All of this led them to conclude that Lubitz had deliberately cast the plane down into the mountains in a deliberate attempt to end his own life.



The Airbus A320 took off from Barcelona’s El Prat at 10am local time (9am GMT) on March 24 as scheduled.
It climbed to about 38,000ft (11,600m) in its ascent over the Mediterranean and into France before making its final routine contact with ATC around 9:30am.
But seconds later, the selected altitude was changed from 38,000ft to just 100ft. The plane began to descend, quickly.
With the descent, the plane’s speed increased as it passed by Digne in the south of France.
Ground crews, noticing the change, contacted the plane several times but heard nothing back.
Seven minutes later, the plane crashed into the side of a mountain near Seyne-les-Alpes, killing all on board.
One local spoke of hearing an explosion ‘like dynamite’ while another said he had seen the plane flying far too low.
Sebastien Giroux said: ‘There was no smoke or particular sound or sign of anything wrong, but at the altitude it was flying it was clearly not going to make it over the mountains.
‘I didn’t see anything wrong with the plane, but it was too low. I didn’t see much, perhaps for two or three seconds… it seemed it was going down.’



Rumours immediately swirled as to what could have happened. Contemporary reports speculated that the pilots may have suddenly fallen unconscious.
Some quoted aviation sources in saying the pilots had issued Mayday distress signals. Civil aviation authorities later denied the reports.

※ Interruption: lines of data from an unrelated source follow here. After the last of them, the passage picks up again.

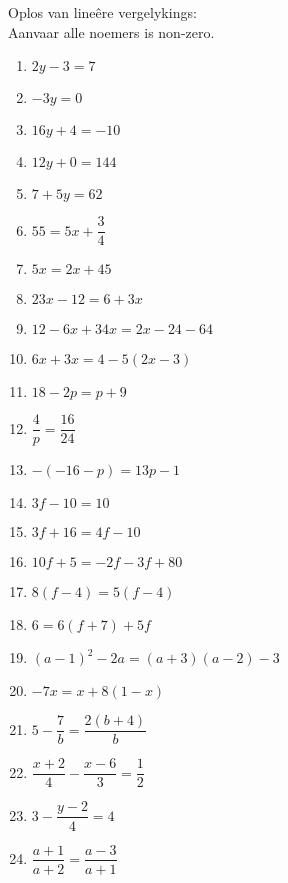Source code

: \begin{exercises}{}
{
Oplos van lineêre vergelykings: \\
Aanvaar alle noemers is non-zero.
\begin{multicols}{2}
\begin{enumerate}[noitemsep, label=\textbf{\arabic*}. ] 
\item   $2y-3=7$
\item   $-3y=0$        
\item   $16y+4=-10$        
\item   $12y+0=144$
\item   $7+5y=62$   \vspace{6pt}     
\item  $55=5x+\dfrac{3}{4}$ \vspace{6pt}
\item   $5x=2x+45$        
\item  $23x-12=6+3x$
\item   $12-6x+34x=2x-24-64$
\item   $6x+3x=4-5(2x-3)$
\item   $18-2p=p+9$   \vspace{6pt}
\item   $\dfrac{4}{p}=\dfrac{16}{24}$
\item   $-(-16-p)=13p-1$
\item   $3f-10=10$
\item   $3f+16=4f-10$
\item   $10f+5=-2f-3f+80$
\item   $8(f-4)=5(f-4)$
\item  $6=6(f+7)+5f$      
\item $(a-1)^{2} - 2a = (a+3)(a-2) - 3$
\item $-7x = x+8(1-x)$ \vspace{6pt}
\item $5-\dfrac{7}{b} = \dfrac{2(b+4)}{b}$\vspace{6pt}
\item $\dfrac{x+2}{4} - \dfrac{x-6}{3} = \dfrac{1}{2}$\vspace{6pt}
\item $ 3 - \dfrac{y-2}{4} = 4$\vspace{6pt}
\item $ \dfrac{a+1}{a+2} = \dfrac{a-3}{a+1}$
  
\end{enumerate}
\end{multicols}

}
\end{exercises}

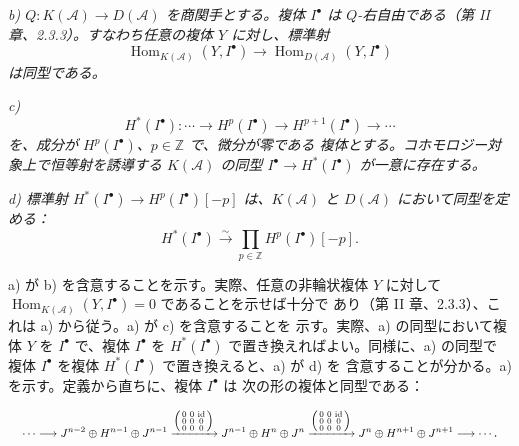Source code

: \clearpage
{}%
\begingroup\small\setlength{\parskip}{0pt}\setlength{\emergencystretch}{1.5em}
\setlength{\abovedisplayskip}{4pt plus 2pt minus 2pt}%
\setlength{\belowdisplayskip}{4pt plus 2pt minus 2pt}%

\noindent\textit{b)
$Q\colon K(\mathcal A)\longrightarrow D(\mathcal A)$ を商関手とする。複体
$I^\bullet$ は $Q$-右自由である（第 II 章、2.3.3）。すなわち任意の複体
$Y$ に対し、標準射}
\[
\operatorname{Hom}_{K(\mathcal A)}(Y,I^\bullet)
\longrightarrow\operatorname{Hom}_{D(\mathcal A)}(Y,I^\bullet)
\]
\textit{は同型である。}

\noindent\textit{c)}
\[
H^*(I^\bullet)\colon\cdots\longrightarrow H^p(I^\bullet)
\longrightarrow H^{p+1}(I^\bullet)\longrightarrow\cdots
\]
\textit{を、成分が $H^p(I^\bullet)$、$p\in\mathbb Z$ で、微分が零である
複体とする。コホモロジー対象上で恒等射を誘導する $K(\mathcal A)$ の同型
$I^\bullet\longrightarrow H^*(I^\bullet)$ が一意に存在する。}

\noindent\textit{d) 標準射
$H^*(I^\bullet)\longrightarrow H^p(I^\bullet)[-p]$ は、$K(\mathcal A)$ と
$D(\mathcal A)$ において同型を定める：}
\[
H^*(I^\bullet)\xrightarrow{\sim}
\prod_{p\in\mathbb Z}H^p(I^\bullet)[-p].
\]

a) が b) を含意することを示す。実際、任意の非輪状複体 $Y$ に対して
$\operatorname{Hom}_{K(\mathcal A)}(Y,I^\bullet)=0$ であることを示せば十分で
あり（第 II 章、2.3.3）、これは a) から従う。a) が c) を含意することを
示す。実際、a) の同型において複体 $Y$ を $I^\bullet$ で、複体
$I^\bullet$ を $H^*(I^\bullet)$ で置き換えればよい。同様に、a) の同型で
複体 $I^\bullet$ を複体 $H^*(I^\bullet)$ で置き換えると、a) が d) を
含意することが分かる。a) を示す。定義から直ちに、複体 $I^\bullet$ は
次の形の複体と同型である：

\[
\resizebox{0.98\linewidth}{!}{$
\displaystyle
\cdots\longrightarrow
J^{n-2}\oplus H^{n-1}\oplus J^{n-1}
\xrightarrow{\left(\begin{smallmatrix}
0&0&\mathrm{id}\\0&0&0\\0&0&0
\end{smallmatrix}\right)}
J^{n-1}\oplus H^n\oplus J^n
\xrightarrow{\left(\begin{smallmatrix}
0&0&\mathrm{id}\\0&0&0\\0&0&0
\end{smallmatrix}\right)}
J^n\oplus H^{n+1}\oplus J^{n+1}
\longrightarrow\cdots
$}.
\]

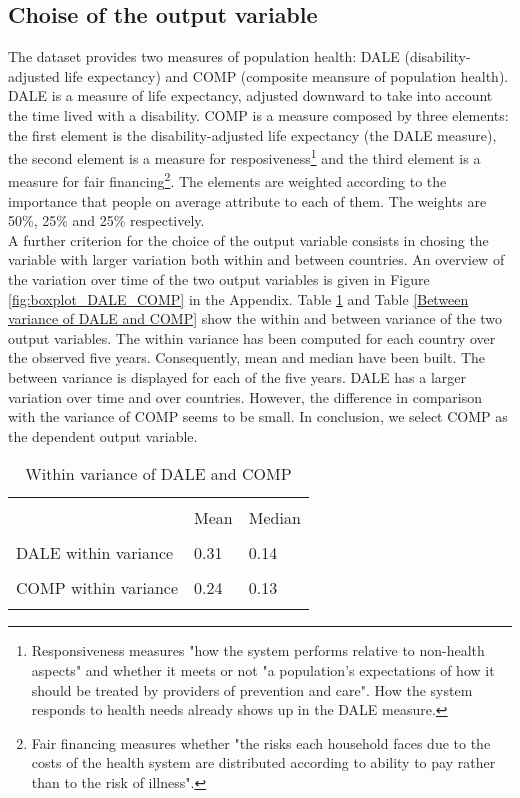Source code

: \documentclass[12pt,a4paper]{article}\usepackage[]{graphicx}\usepackage[]{color}
\begin{document}
\subsection{Choise of the output variable}
The dataset provides two measures of population health: DALE (disability-adjusted life expectancy) and COMP (composite meansure of population health). DALE is a measure of life expectancy, adjusted downward to take into account the time lived with a disability. COMP is a measure composed by three elements: the first element is the disability-adjusted life expectancy (the DALE measure), the second element is a measure for resposiveness\footnote{Responsiveness measures "how the system performs relative to non-health aspects" and whether it meets or not "a population's expectations of how it should be treated by providers of prevention and care". How the system responds to health needs already shows up in the DALE measure.} and the third element is a measure for fair financing\footnote{Fair financing measures whether "the risks each household faces due to the costs of the health system are distributed according to ability to pay rather than to the risk of illness".}. The elements are weighted according to the importance that people on average attribute to each of them. The weights are 50\%, 25\% and 25\% respectively. \\




A further criterion for the choice of the output variable consists in chosing the variable with larger variation both within and between countries. An overview of the variation over time of the two output variables is given in Figure \ref{fig:boxplot_DALE_COMP} in the Appendix. Table \ref{Within variance of DALE and COMP} and Table \ref{Between variance of DALE and COMP} show the within and between variance of the two output variables. The within variance has been computed for each country over the observed five years. Consequently, mean and median have been built. The between variance is displayed for each of the five years. DALE has a larger variation over time and over countries. However, the difference in comparison with the variance of COMP seems to be small. In conclusion, we select COMP as the dependent output variable.



\begin{table}[htbp] \centering 
  \caption{Within variance of DALE and COMP} 
  \label{Within variance of DALE and COMP} 
  \normalsize
\begin{tabular}{p{5cm} p{1.5cm} p{1.5cm}} 
\\[-1.8ex]\hline 
\hline \\[-1.8ex] 
 & Mean & Median \\ 
\hline \\[-1.8ex] 
DALE within variance & 0.31 & 0.14 \\
\hline \\[-1.8ex] 
COMP within variance & 0.24 & 0.13 \\
\hline
\hline \\[-1.8ex] 
\end{tabular} 
\end{table} 
\end{document}
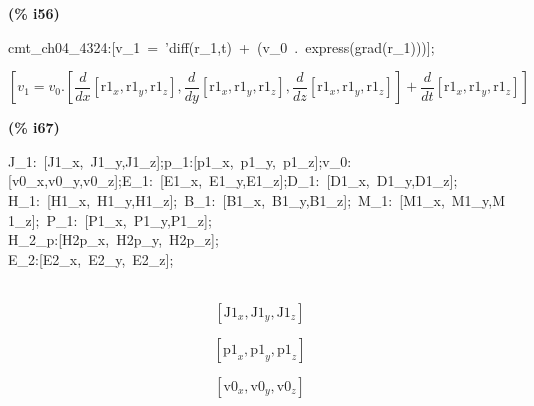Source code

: \documentclass[fleqn]{article}
\begin{document}
\noindent
\begin{minipage}[t]{4.000000em}\color{red}\bfseries
(\% i56)	
\end{minipage}
\begin{minipage}[t]{\textwidth}\color{blue}
cmt\_ch04\_4324:[v\_1\ =\ 'diff(r\_1,t)\ +\ (v\_0\ .\ express(grad(r\_1)))];
\end{minipage}
\[\displaystyle \tag{\% o56} 
\left[ {v_1}={v_0}\ensuremath{\mathrm{ . }}\left[ \frac{d}{d x} \left[ {{\ensuremath{\mathrm{r1}}}_x}\operatorname{,}{{\ensuremath{\mathrm{r1}}}_y}\operatorname{,}{{\ensuremath{\mathrm{r1}}}_z}\right] \operatorname{,}\frac{d}{d y} \left[ {{\ensuremath{\mathrm{r1}}}_x}\operatorname{,}{{\ensuremath{\mathrm{r1}}}_y}\operatorname{,}{{\ensuremath{\mathrm{r1}}}_z}\right] \operatorname{,}\frac{d}{d z} \left[ {{\ensuremath{\mathrm{r1}}}_x}\operatorname{,}{{\ensuremath{\mathrm{r1}}}_y}\operatorname{,}{{\ensuremath{\mathrm{r1}}}_z}\right] \right] +\frac{d}{d t} \left[ {{\ensuremath{\mathrm{r1}}}_x}\operatorname{,}{{\ensuremath{\mathrm{r1}}}_y}\operatorname{,}{{\ensuremath{\mathrm{r1}}}_z}\right] \right] \mbox{}
\]


\noindent
\begin{minipage}[t]{4.000000em}\color{red}\bfseries
(\% i67)	
\end{minipage}
\begin{minipage}[t]{\textwidth}\color{blue}
J\_1:\ [J1\_x,\ J1\_y,J1\_z];p\_1:[p1\_x,\ p1\_y,\ p1\_z];v\_0:[v0\_x,v0\_y,v0\_z];E\_1:\ [E1\_x,\ E1\_y,E1\_z];D\_1:\ [D1\_x,\ D1\_y,D1\_z];\\
H\_1:\ [H1\_x,\ H1\_y,H1\_z];\ B\_1:\ [B1\_x,\ B1\_y,B1\_z];\ M\_1:\ [M1\_x,\ M1\_y,M1\_z];\ P\_1:\ [P1\_x,\ P1\_y,P1\_z];\\
H\_2\_p:[H2p\_x,\ H2p\_y,\ H2p\_z];\\
E\_2:[E2\_x,\ E2\_y,\ E2\_z];\\
\\

\end{minipage}
\[\displaystyle \tag{\% o57} 
\left[ {{\ensuremath{\mathrm{J1}}}_x}\operatorname{,}{{\ensuremath{\mathrm{J1}}}_y}\operatorname{,}{{\ensuremath{\mathrm{J1}}}_z}\right] \mbox{}\]

\[\tag{\% o58} 
\left[ {{\ensuremath{\mathrm{p1}}}_x}\operatorname{,}{{\ensuremath{\mathrm{p1}}}_y}\operatorname{,}{{\ensuremath{\mathrm{p1}}}_z}\right] \mbox{}\]

\[\tag{\% o59} 
\left[ {{\ensuremath{\mathrm{v0}}}_x}\operatorname{,}{{\ensuremath{\mathrm{v0}}}_y}\operatorname{,}{{\ensuremath{\mathrm{v0}}}_z}\right] \mbox{}\]
\end{document}
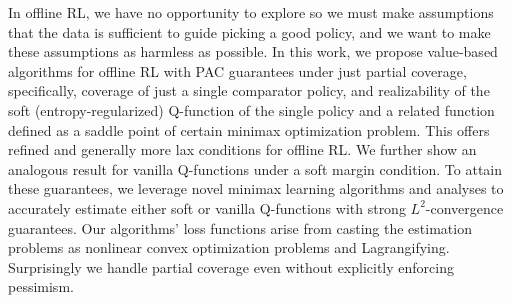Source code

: In offline RL, we have no opportunity to explore so we must make assumptions that the data is sufficient to guide picking a good policy, and we want to make these assumptions as harmless as possible.
In this work, we propose value-based algorithms for offline RL with PAC guarantees under just partial coverage, specifically, coverage of just a single comparator policy, and realizability of the soft (entropy-regularized) Q-function of the single policy and a related function defined as a saddle point of certain minimax optimization problem. This offers refined and generally more lax conditions for offline RL. We further show an analogous result for vanilla Q-functions under a soft margin condition. To attain these guarantees, we leverage novel minimax learning algorithms and analyses to accurately estimate either soft or vanilla Q-functions with strong $L^2$-convergence guarantees. Our algorithms' loss functions arise from casting the estimation problems as nonlinear convex optimization problems and Lagrangifying. Surprisingly we handle partial coverage even without explicitly enforcing pessimism.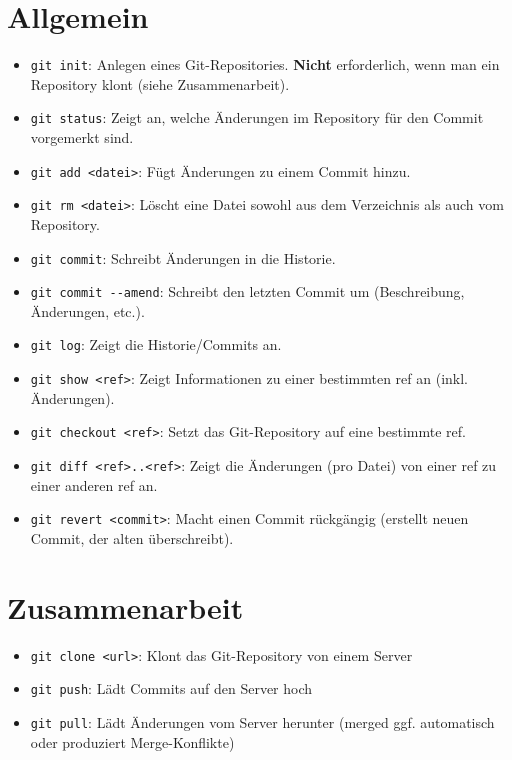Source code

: \documentclass[accentcolor=tud8b,colorbacktitle,12pt]{tudexercise}
\begin{document}
\section*{Allgemein}
\begin{itemize}
	\item \lstinline|git init|: Anlegen eines Git-Repositories. \textbf{Nicht} erforderlich, wenn man ein Repository klont (siehe Zusammenarbeit).
	\item \lstinline|git status|: Zeigt an, welche Änderungen im Repository für den Commit vorgemerkt sind.
	\item \lstinline|git add <datei>|: Fügt Änderungen zu einem Commit hinzu.
	\item \lstinline|git rm <datei>|: Löscht eine Datei sowohl aus dem Verzeichnis als auch vom Repository.
	\item \lstinline|git commit|: Schreibt Änderungen in die Historie.
	\item \lstinline|git commit --amend|: Schreibt den letzten Commit um (Beschreibung, Änderungen, etc.).
	\item \lstinline|git log|: Zeigt die Historie/Commits an.
	\item \lstinline|git show <ref>|: Zeigt Informationen zu einer bestimmten ref an (inkl. Änderungen).
	\item \lstinline|git checkout <ref>|: Setzt das Git-Repository auf eine bestimmte ref.
	\item \lstinline|git diff <ref>..<ref>|: Zeigt die Änderungen (pro Datei) von einer ref zu einer anderen ref an.
	\item \lstinline|git revert <commit>|: Macht einen Commit rückgängig (erstellt neuen Commit, der alten überschreibt).
\end{itemize}

\section*{Zusammenarbeit}
\begin{itemize}
	\label{CollabClone}
	\item \lstinline|git clone <url>|: Klont das Git-Repository von einem Server
	\item \lstinline|git push|: Lädt Commits auf den Server hoch
	\item \lstinline|git pull|: Lädt Änderungen vom Server herunter (merged ggf. automatisch oder produziert Merge-Konflikte)
\end{itemize}
\end{document}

In the days after the crash, search teams combed the treacherous mountainsides to recover the plane’s black boxes.
The contents of the recorders, it was hoped, would help investigators to piece together the plane’s final moments and make better sense of how the tragedy came to pass.
Teams rappelling off helicopters and scaling barren slopes found debris and human remains before they retrieved the black boxes.
What they found was ‘possibly the worst nightmare that anyone could have in our company’, Lufthansa boss Carsten Spohr said at the time. ‘We are in a state of shock. We’re horrified.’
The information held within led investigators to conclude that 28-year-old Lubitz had deliberately locked the pilot out of the cockpit and intentionally crashed.
French prosecutor Brice Robin said that Lubitz used the flight managing system to put the plane into a descent, something that can only be done manually and deliberately.
He said: ‘The intention was to destroy the plane. Death was instant. The plane hit the mountain at 700km per hour.
‘I don’t think that the passengers realised what was happening until the last moments because on the recording you only hear the screams in the final seconds’.